_Task to carry out:_
Each line below with the string "Also" should be copied.

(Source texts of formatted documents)
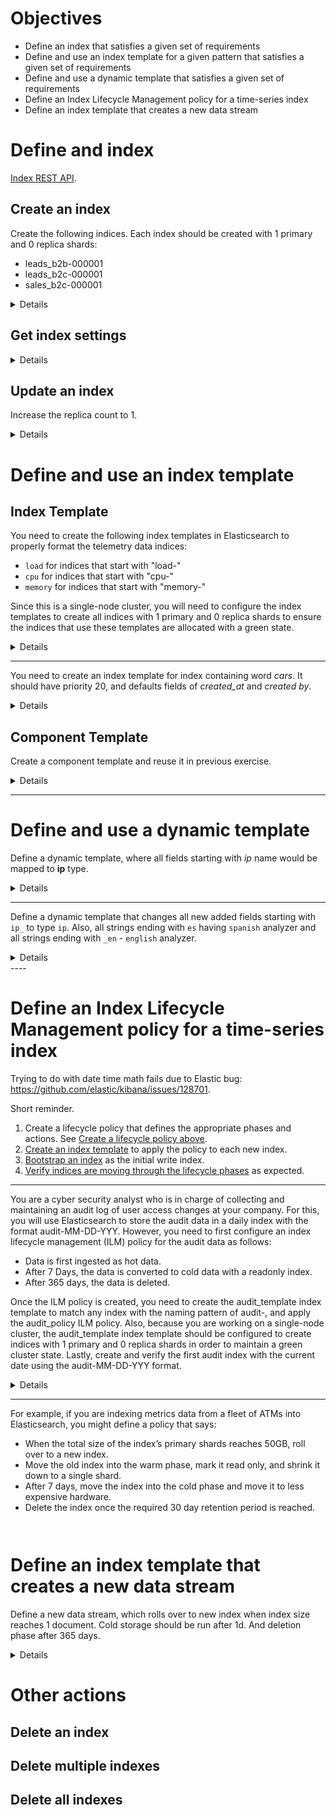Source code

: # Objectives

* Define an index that satisfies a given set of requirements
* Define and use an index template for a given pattern that satisfies a given set of requirements
* Define and use a dynamic template that satisfies a given set of requirements
* Define an Index Lifecycle Management policy for a time-series index
* Define an index template that creates a new data stream

# Define and index

[Index REST API](https://www.elastic.co/guide/en/elasticsearch/reference/8.1/indices.html).

## Create an index

Create the following indices. Each index should be created with 1 primary and 0 replica shards:
* leads_b2b-000001
* leads_b2c-000001
* sales_b2c-000001

<details>

```
PUT /leads_b2b-000001
{
  "settings": {
    "number_of_shards": 1,
    "number_of_replicas": 0
  }
}

PUT /leads_b2c-000001
{
  "settings": {
    "number_of_shards": 1,
    "number_of_replicas": 0
  }
}

PUT /sales_b2c-000001
{
  "settings": {
    "number_of_shards": 1,
    "number_of_replicas": 0
  }
}
```

</details>

## Get index settings

<details>

```
GET /sales_b2c-000001
GET /sales_b2c-000001/_settings
GET /sales_b2c-000001/_mapping
GET /sales_b2c-000001/_alias
```

</details>


## Update an index

Increase the replica count to 1.

<details>

```
PUT /leads_b2b-000001/_settings
{
  "settings": {
    "number_of_replicas": 1
  }
}
```

</details>


# Define and use an index template

## Index Template

You need to create the following index templates in Elasticsearch to properly format the telemetry data indices:
* `load` for indices that start with "load-"
* `cpu` for indices that start with "cpu-"
* `memory` for indices that start with "memory-"

Since this is a single-node cluster, you will need to configure the index templates to create all indices with 1 primary and 0 replica shards to ensure the indices that use these templates are allocated with a green state.

<details>

```
PUT _index_template/load_template
{
  "index_patterns": ["load-*"],
  "template": {
    "settings": {
      "number_of_shards": 1,
      "number_of_replicas": 0
    }
  }
}

PUT _index_template/cpu_template
{
  "index_patterns": ["cpu-*"],
  "template": {
    "settings": {
      "number_of_shards": 1,
      "number_of_replicas": 0
    }
  }
}

PUT _index_template/memory_template
{
  "index_patterns": ["memory-*"],
  "template": {
    "settings": {
      "number_of_shards": 1,
      "number_of_replicas": 0
    }
  }
}
```

</details>

------

You need to create an index template for index containing word *cars*. It should have priority 20, and defaults fields of *created_at* and *created by*.

<details>
```
POST _index_template/template_1
{
  "index_patterns": ["*cars*"],
  "priority": 20,
  "template": {
    "mappings": {
      "properties": {
        "created_at": {
          "type": "date"
        },
        "created_by": {
          "type": "text"
        }
      }
    }
  }
}
```
</details>

## Component Template

Create a component template and reuse it in previous exercise.

<details>
```
PUT _component_template/dev-env
{
  "template": {
    "settings": {
      "number_of_shards": 1,
      "number_of_replicas": 0
    }
  }
}
```

```
POST _index_template/memory_template
{
  "index_patterns": ["memory-*"],
  "composed_of":["dev-env"]
}
```

Simulate index API

```
POST /_index_template/_simulate_index/memory-something
```
</details>

---

# Define and use a dynamic template

Define a dynamic template, where all fields starting with *ip* name would be mapped to **ip** type.

<details>

```
PUT leads-1
{
  "mappings": {
    "dynamic": "true",
    "dynamic_templates": [
      {
        "strings_as_ip": {
          "match_mapping_type": "string",
          "match": "ip*",
          "mapping": {
            "type": "ip"
          }
        }
      }
    ]
  }
}
```
</details>

---

Define a dynamic template that changes all new added fields starting with `ip_` to type `ip`. Also, all strings ending with `es` having `spanish` analyzer and all strings ending with `_en` - `english` analyzer.

<details>
```
PUT my-index
{
  "mappings": {
    "properties": {
      "id_long": {
        "type": "long"
      },
      "name": {
        "type": "text"
      }
    },
    "dynamic_templates": [
      {
        "ip-strings-to-ip-type": {
          "match_mapping_type": "string",
          "match": "ip_*",
          "mapping": {
            "type": "ip"
          }
        }
      },
      {
        "es-analyzer": {
          "match_mapping_type": "string",
          "match": "*_es",
          "mapping": {
            "analyzer": "spanish"
          }
        }
      },
      {
        "en-analyzer": {
          "match_mapping_type": "string",
          "match": "*_en",
          "mapping": {
            "analyzer": "english"
          }
        }
      }
    ]
  }
}
```
</details>
----

# Define an Index Lifecycle Management policy for a time-series index

Trying to do with date time math fails due to Elastic bug: https://github.com/elastic/kibana/issues/128701.


Short reminder.
1. Create a lifecycle policy that defines the appropriate phases and actions. See [Create a lifecycle policy above](https://www.elastic.co/guide/en/elasticsearch/reference/8.1/getting-started-index-lifecycle-management.html#manage-time-series-data-without-data-streams:~:text=and%20actions.%20See-,Create%20a%20lifecycle%20policy,-above).
2. [Create an index template](https://www.elastic.co/guide/en/elasticsearch/reference/8.1/getting-started-index-lifecycle-management.html#manage-time-series-data-without-data-streams:~:text=lifecycle%20policy%20above.-,Create%20an%20index%20template,-to%20apply%20the) to apply the policy to each new index.
3. [Bootstrap an index](https://www.elastic.co/guide/en/elasticsearch/reference/8.1/getting-started-index-lifecycle-management.html#ilm-gs-alias-bootstrap) as the initial write index.
4. [Verify indices are moving through the lifecycle phases](https://www.elastic.co/guide/en/elasticsearch/reference/8.1/getting-started-index-lifecycle-management.html#ilm-gs-alias-check-progress) as expected.


---

You are a cyber security analyst who is in charge of collecting and maintaining an audit log of user access changes at your company. For this, you will use Elasticsearch to store the audit data in a daily index with the format audit-MM-DD-YYY. However, you need to first configure an index lifecycle management (ILM) policy for the audit data as follows:
* Data is first ingested as hot data.
* After 7 Days, the data is converted to cold data with a readonly index.
* After 365 days, the data is deleted.

Once the ILM policy is created, you need to create the audit_template index template to match any index with the naming pattern of audit-, and apply the audit_policy ILM policy. Also, because you are working on a single-node cluster, the audit_template index template should be configured to create indices with 1 primary and 0 replica shards in order to maintain a green cluster state. Lastly, create and verify the first audit index with the current date using the audit-MM-DD-YYY format.

<details>

```
PUT _ilm/policy/audit_policy
{
  "policy": {
    "phases": {
      "hot": {
        "actions": {}
      },
      "cold": {
        "min_age": "7d",
        "actions": {
         "readonly" :{}
        }
      },
      "delete": {
        "min_age": "365d",
        "actions": {
          "delete": {}
        }
      }
    }
  }
}

PUT _index_template/audit-template
{
  "index_patterns": ["audit-*"],
  "template": {
    "settings": {
      "index.lifecycle.name": "audit_policy",      
      "index.lifecycle.rollover_alias": "audit"
    }
  }
}

PUT audit-09-28-2023
GET audit-*/_ilm/explain
```
</details>

---

For example, if you are indexing metrics data from a fleet of ATMs into Elasticsearch, you might define a policy that says:
* When the total size of the index’s primary shards reaches 50GB, roll over to a new index.
* Move the old index into the warm phase, mark it read only, and shrink it down to a single shard.
* After 7 days, move the index into the cold phase and move it to less expensive hardware.
* Delete the index once the required 30 day retention period is reached.

```


```

# Define an index template that creates a new data stream

Define a new data stream, which rolls over to new index when index size reaches 1 document. Cold storage should be run after 1d. And deletion phase after 365 days.

<details>

```
PUT _ilm/policy/my-policy
{
  "policy": {
    "phases": {
      "hot": {
        "actions": {
          "rollover": {
            "max_docs": 1
          }
        }
      },
      "cold": {
        "min_age": "1d",
        "actions": {
          "allocate": {
            "number_of_replicas": 0
          }
        }
      },
      "delete": {
        "min_age": "365d",
        "actions": {
          "delete": {}
        }
      }
    }
  }
}

PUT _index_template/my-index-template
{
  "index_patterns": ["audit-*"],
  "data_stream": {},
  "template": {
     "settings": {
       "index.lifecycle.name": "my-policy"
     }
  }
}

PUT _data_stream/audit-something
GET _data_stream/audit-something

POST audit-something/_doc
{
  "hello": "world3",
  "@timestamp": "2099-07-06T16:21:15.000Z"
}
```
</details>


# Other actions

## Delete an index

## Delete multiple indexes

## Delete all indexes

_Solution to the problem:_
Define a dynamic template that changes all new added fields starting with `ip_` to type `ip`. Also, all strings ending with `es` having `spanish` analyzer and all strings ending with `_en` - `english` analyzer.
Once the ILM policy is created, you need to create the audit_template index template to match any index with the naming pattern of audit-, and apply the audit_policy ILM policy. Also, because you are working on a single-node cluster, the audit_template index template should be configured to create indices with 1 primary and 0 replica shards in order to maintain a green cluster state. Lastly, create and verify the first audit index with the current date using the audit-MM-DD-YYY format.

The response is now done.